*** Entries shown ***

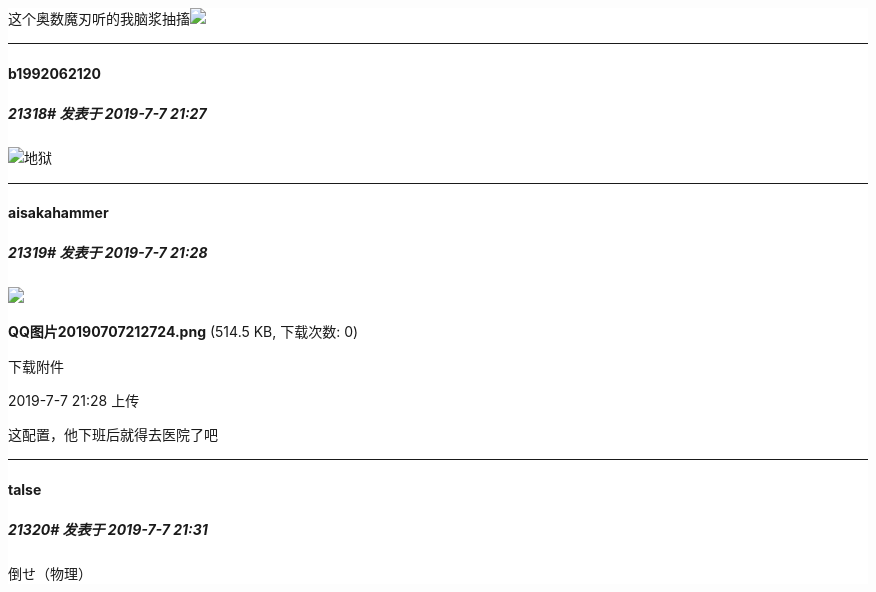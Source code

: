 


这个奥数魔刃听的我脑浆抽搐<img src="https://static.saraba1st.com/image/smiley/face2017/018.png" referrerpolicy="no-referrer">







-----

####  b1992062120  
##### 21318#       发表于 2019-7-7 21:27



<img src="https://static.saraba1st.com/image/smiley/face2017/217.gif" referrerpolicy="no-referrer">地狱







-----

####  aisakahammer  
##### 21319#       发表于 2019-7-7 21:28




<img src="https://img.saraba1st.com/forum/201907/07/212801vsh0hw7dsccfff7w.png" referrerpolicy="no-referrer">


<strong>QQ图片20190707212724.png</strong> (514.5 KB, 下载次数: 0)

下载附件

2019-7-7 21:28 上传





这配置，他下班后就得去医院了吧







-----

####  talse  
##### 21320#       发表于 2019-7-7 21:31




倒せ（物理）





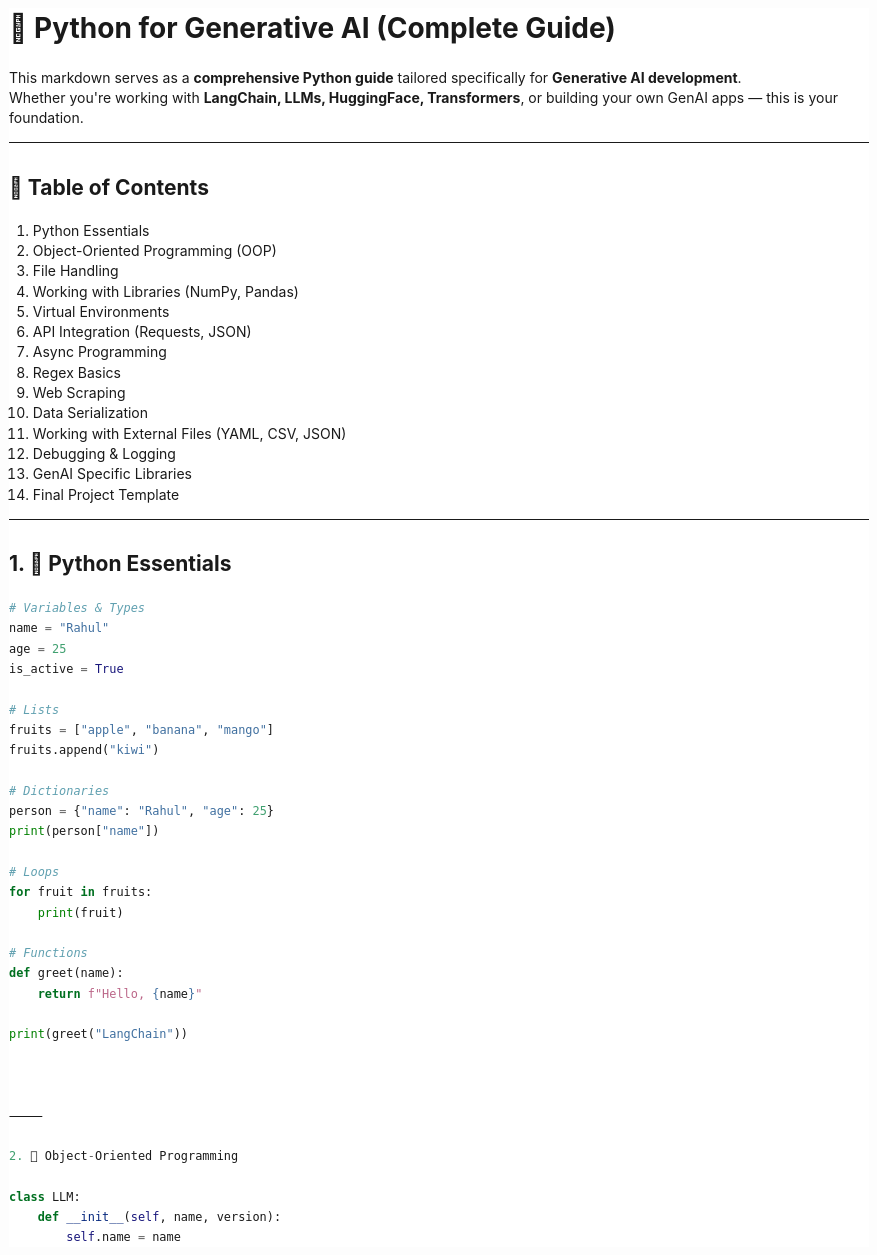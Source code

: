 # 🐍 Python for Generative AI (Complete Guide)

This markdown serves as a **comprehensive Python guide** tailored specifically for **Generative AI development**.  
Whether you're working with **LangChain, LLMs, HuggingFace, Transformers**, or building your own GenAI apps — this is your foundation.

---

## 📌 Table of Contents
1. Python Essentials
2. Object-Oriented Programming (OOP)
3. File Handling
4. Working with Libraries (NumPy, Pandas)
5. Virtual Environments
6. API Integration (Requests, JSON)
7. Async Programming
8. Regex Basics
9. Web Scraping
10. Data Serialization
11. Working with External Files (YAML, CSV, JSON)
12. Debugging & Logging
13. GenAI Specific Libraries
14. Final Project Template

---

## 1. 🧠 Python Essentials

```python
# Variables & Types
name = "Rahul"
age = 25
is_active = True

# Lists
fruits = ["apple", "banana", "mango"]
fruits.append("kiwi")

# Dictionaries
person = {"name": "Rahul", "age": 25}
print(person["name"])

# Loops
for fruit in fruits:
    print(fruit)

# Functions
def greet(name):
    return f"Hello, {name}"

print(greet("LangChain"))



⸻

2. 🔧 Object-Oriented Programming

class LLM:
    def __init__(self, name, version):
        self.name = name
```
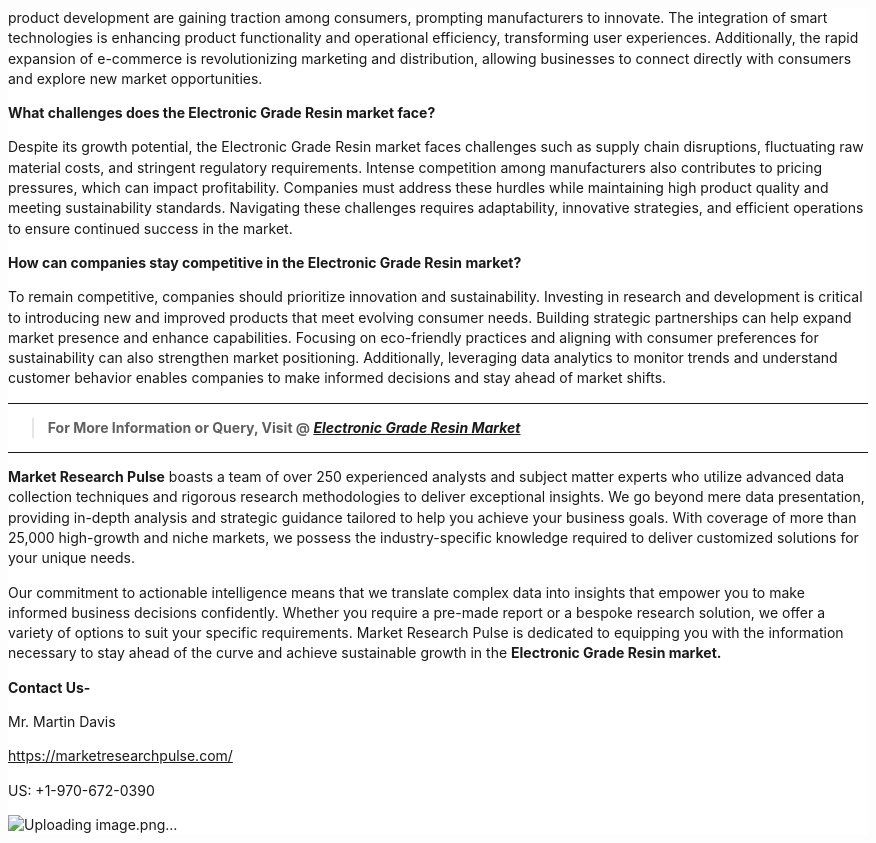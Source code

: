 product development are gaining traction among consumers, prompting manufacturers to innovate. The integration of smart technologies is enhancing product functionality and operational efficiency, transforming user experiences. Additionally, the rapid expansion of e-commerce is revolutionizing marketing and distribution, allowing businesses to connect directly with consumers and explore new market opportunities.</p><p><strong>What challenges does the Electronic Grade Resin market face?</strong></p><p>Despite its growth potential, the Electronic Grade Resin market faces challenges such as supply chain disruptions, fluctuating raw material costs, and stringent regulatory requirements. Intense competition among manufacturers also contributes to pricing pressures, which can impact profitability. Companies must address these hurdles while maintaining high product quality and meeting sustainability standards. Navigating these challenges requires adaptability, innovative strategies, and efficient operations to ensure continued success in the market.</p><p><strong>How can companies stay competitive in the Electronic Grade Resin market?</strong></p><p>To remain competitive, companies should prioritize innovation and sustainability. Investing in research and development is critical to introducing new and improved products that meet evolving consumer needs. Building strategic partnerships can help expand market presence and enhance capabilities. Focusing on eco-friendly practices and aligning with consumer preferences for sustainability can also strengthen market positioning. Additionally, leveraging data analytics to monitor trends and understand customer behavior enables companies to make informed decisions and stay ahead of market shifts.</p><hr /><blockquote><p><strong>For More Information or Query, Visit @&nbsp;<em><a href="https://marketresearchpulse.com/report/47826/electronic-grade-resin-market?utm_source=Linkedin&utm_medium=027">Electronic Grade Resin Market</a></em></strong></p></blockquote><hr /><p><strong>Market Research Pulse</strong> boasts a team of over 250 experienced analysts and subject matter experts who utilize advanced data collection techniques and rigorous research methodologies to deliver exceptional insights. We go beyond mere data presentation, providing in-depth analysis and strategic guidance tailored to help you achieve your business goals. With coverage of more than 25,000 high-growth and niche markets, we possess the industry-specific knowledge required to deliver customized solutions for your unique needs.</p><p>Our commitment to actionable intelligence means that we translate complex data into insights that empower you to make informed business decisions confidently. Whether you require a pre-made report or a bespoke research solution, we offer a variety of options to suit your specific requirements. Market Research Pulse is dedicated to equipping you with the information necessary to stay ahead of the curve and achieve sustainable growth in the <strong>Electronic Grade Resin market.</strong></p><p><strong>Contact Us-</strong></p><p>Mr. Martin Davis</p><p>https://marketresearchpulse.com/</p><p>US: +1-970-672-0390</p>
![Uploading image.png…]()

*** End of Entries shown ***

### Your objective
In the copy, include all records verbatim but no images.

### Written solution
Source code

: 


这个奥数魔刃听的我脑浆抽搐<img src="https://static.saraba1st.com/image/smiley/face2017/018.png" referrerpolicy="no-referrer">







-----

####  b1992062120  
##### 21318#       发表于 2019-7-7 21:27



<img src="https://static.saraba1st.com/image/smiley/face2017/217.gif" referrerpolicy="no-referrer">地狱







-----

####  aisakahammer  
##### 21319#       发表于 2019-7-7 21:28




<img src="https://img.saraba1st.com/forum/201907/07/212801vsh0hw7dsccfff7w.png" referrerpolicy="no-referrer">


<strong>QQ图片20190707212724.png</strong> (514.5 KB, 下载次数: 0)

下载附件

2019-7-7 21:28 上传





这配置，他下班后就得去医院了吧







-----

####  talse  
##### 21320#       发表于 2019-7-7 21:31




倒せ（物理）





Source code

: # 🐍 Python for Generative AI (Complete Guide)

This markdown serves as a **comprehensive Python guide** tailored specifically for **Generative AI development**.  
Whether you're working with **LangChain, LLMs, HuggingFace, Transformers**, or building your own GenAI apps — this is your foundation.

---

## 📌 Table of Contents
1. Python Essentials
2. Object-Oriented Programming (OOP)
3. File Handling
4. Working with Libraries (NumPy, Pandas)
5. Virtual Environments
6. API Integration (Requests, JSON)
7. Async Programming
8. Regex Basics
9. Web Scraping
10. Data Serialization
11. Working with External Files (YAML, CSV, JSON)
12. Debugging & Logging
13. GenAI Specific Libraries
14. Final Project Template

---

## 1. 🧠 Python Essentials

```python
# Variables & Types
name = "Rahul"
age = 25
is_active = True

# Lists
fruits = ["apple", "banana", "mango"]
fruits.append("kiwi")

# Dictionaries
person = {"name": "Rahul", "age": 25}
print(person["name"])

# Loops
for fruit in fruits:
    print(fruit)

# Functions
def greet(name):
    return f"Hello, {name}"

print(greet("LangChain"))



⸻

2. 🔧 Object-Oriented Programming

class LLM:
    def __init__(self, name, version):
        self.name = name
```
Source code

: product development are gaining traction among consumers, prompting manufacturers to innovate. The integration of smart technologies is enhancing product functionality and operational efficiency, transforming user experiences. Additionally, the rapid expansion of e-commerce is revolutionizing marketing and distribution, allowing businesses to connect directly with consumers and explore new market opportunities.</p><p><strong>What challenges does the Electronic Grade Resin market face?</strong></p><p>Despite its growth potential, the Electronic Grade Resin market faces challenges such as supply chain disruptions, fluctuating raw material costs, and stringent regulatory requirements. Intense competition among manufacturers also contributes to pricing pressures, which can impact profitability. Companies must address these hurdles while maintaining high product quality and meeting sustainability standards. Navigating these challenges requires adaptability, innovative strategies, and efficient operations to ensure continued success in the market.</p><p><strong>How can companies stay competitive in the Electronic Grade Resin market?</strong></p><p>To remain competitive, companies should prioritize innovation and sustainability. Investing in research and development is critical to introducing new and improved products that meet evolving consumer needs. Building strategic partnerships can help expand market presence and enhance capabilities. Focusing on eco-friendly practices and aligning with consumer preferences for sustainability can also strengthen market positioning. Additionally, leveraging data analytics to monitor trends and understand customer behavior enables companies to make informed decisions and stay ahead of market shifts.</p><hr /><blockquote><p><strong>For More Information or Query, Visit @&nbsp;<em><a href="https://marketresearchpulse.com/report/47826/electronic-grade-resin-market?utm_source=Linkedin&utm_medium=027">Electronic Grade Resin Market</a></em></strong></p></blockquote><hr /><p><strong>Market Research Pulse</strong> boasts a team of over 250 experienced analysts and subject matter experts who utilize advanced data collection techniques and rigorous research methodologies to deliver exceptional insights. We go beyond mere data presentation, providing in-depth analysis and strategic guidance tailored to help you achieve your business goals. With coverage of more than 25,000 high-growth and niche markets, we possess the industry-specific knowledge required to deliver customized solutions for your unique needs.</p><p>Our commitment to actionable intelligence means that we translate complex data into insights that empower you to make informed business decisions confidently. Whether you require a pre-made report or a bespoke research solution, we offer a variety of options to suit your specific requirements. Market Research Pulse is dedicated to equipping you with the information necessary to stay ahead of the curve and achieve sustainable growth in the <strong>Electronic Grade Resin market.</strong></p><p><strong>Contact Us-</strong></p><p>Mr. Martin Davis</p><p>https://marketresearchpulse.com/</p><p>US: +1-970-672-0390</p>
![Uploading image.png…]()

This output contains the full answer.